Теперь он все чаще вспоминал почему-то об этом разговоре с Тимоном. Впрочем, он знал, почему: Филипп поднимал войско, которому предстояло двинуться на юг, в сторону Афин.

Боги, как неразумны эти афиняне! Они призвали на помощь Филиппа. Конечно, жители Амфиса заслуживали наказании: они вспахали земли, принадлежавшие Дельфийскому храму Аполлона, избили его служителей и, кажется, захватили сокровищницу.

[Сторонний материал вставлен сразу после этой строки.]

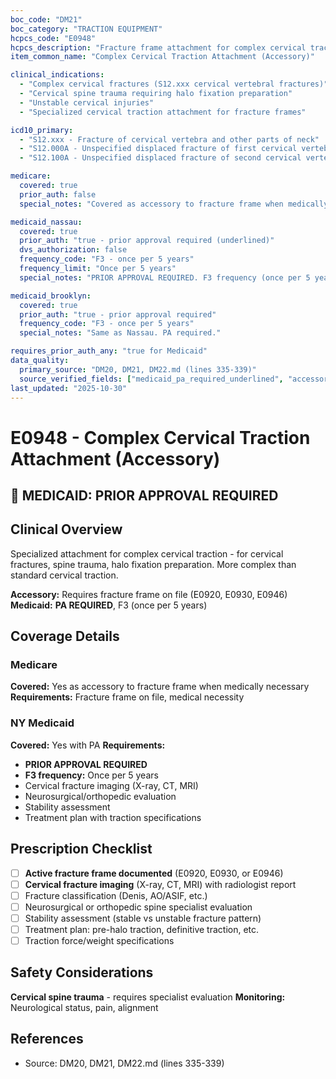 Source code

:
 ```yaml
---
boc_code: "DM21"
boc_category: "TRACTION EQUIPMENT"
hcpcs_code: "E0948"
hcpcs_description: "Fracture frame attachment for complex cervical traction"
item_common_name: "Complex Cervical Traction Attachment (Accessory)"

clinical_indications:
  - "Complex cervical fractures (S12.xxx cervical vertebral fractures)"
  - "Cervical spine trauma requiring halo fixation preparation"
  - "Unstable cervical injuries"
  - "Specialized cervical traction attachment for fracture frames"

icd10_primary:
  - "S12.xxx - Fracture of cervical vertebra and other parts of neck"
  - "S12.000A - Unspecified displaced fracture of first cervical vertebra"
  - "S12.100A - Unspecified displaced fracture of second cervical vertebra"

medicare:
  covered: true
  prior_auth: false
  special_notes: "Covered as accessory to fracture frame when medically necessary. Requires fracture frame on file (E0920, E0930, E0946)."

medicaid_nassau:
  covered: true
  prior_auth: "true - prior approval required (underlined)"
  dvs_authorization: false
  frequency_code: "F3 - once per 5 years"
  frequency_limit: "Once per 5 years"
  special_notes: "PRIOR APPROVAL REQUIRED. F3 frequency (once per 5 years). Documentation: cervical fracture imaging (X-ray, CT, MRI), neurosurgical/orthopedic evaluation, stability assessment, treatment plan with traction specifications."

medicaid_brooklyn:
  covered: true
  prior_auth: "true - prior approval required"
  frequency_code: "F3 - once per 5 years"
  special_notes: "Same as Nassau. PA required."

requires_prior_auth_any: "true for Medicaid"
data_quality:
  primary_source: "DM20, DM21, DM22.md (lines 335-339)"
  source_verified_fields: ["medicaid_pa_required_underlined", "accessory_fracture_frame", "f3_once_per_5years", "cervical_fracture_imaging", "stability_assessment", "halo_fixation_preparation"]
last_updated: "2025-10-30"
---
```


# E0948 - Complex Cervical Traction Attachment (Accessory)

## 🚨 MEDICAID: PRIOR APPROVAL REQUIRED

## Clinical Overview
Specialized attachment for complex cervical traction - for cervical fractures, spine trauma, halo fixation preparation. More complex than standard cervical traction.

**Accessory:** Requires fracture frame on file (E0920, E0930, E0946)
**Medicaid:** **PA REQUIRED**, F3 (once per 5 years)

## Coverage Details

### Medicare
**Covered:** Yes as accessory to fracture frame when medically necessary
**Requirements:** Fracture frame on file, medical necessity

### NY Medicaid
**Covered:** Yes with PA
**Requirements:**
- **PRIOR APPROVAL REQUIRED**
- **F3 frequency:** Once per 5 years
- Cervical fracture imaging (X-ray, CT, MRI)
- Neurosurgical/orthopedic evaluation
- Stability assessment
- Treatment plan with traction specifications

## Prescription Checklist
- [ ] **Active fracture frame documented** (E0920, E0930, or E0946)
- [ ] **Cervical fracture imaging** (X-ray, CT, MRI) with radiologist report
- [ ] Fracture classification (Denis, AO/ASIF, etc.)
- [ ] Neurosurgical or orthopedic spine specialist evaluation
- [ ] Stability assessment (stable vs unstable fracture pattern)
- [ ] Treatment plan: pre-halo traction, definitive traction, etc.
- [ ] Traction force/weight specifications

## Safety Considerations
**Cervical spine trauma** - requires specialist evaluation
**Monitoring:** Neurological status, pain, alignment

## References
- Source: DM20, DM21, DM22.md (lines 335-339)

Можно было понять несчастных локри?дцев: многолетние неурожаи разорили их, а служители храма воспользовались их бедственным положением и скупили лучшие земли. И все же локридцы поступили вопреки законам и заслуживали наказания. Но такого ли, какое призвали на их головы афиняне, обратившиеся к Филиппу? Там, где проходила армия Филиппа, на многие годы замирала жизнь. О жестокое и неразумное время!..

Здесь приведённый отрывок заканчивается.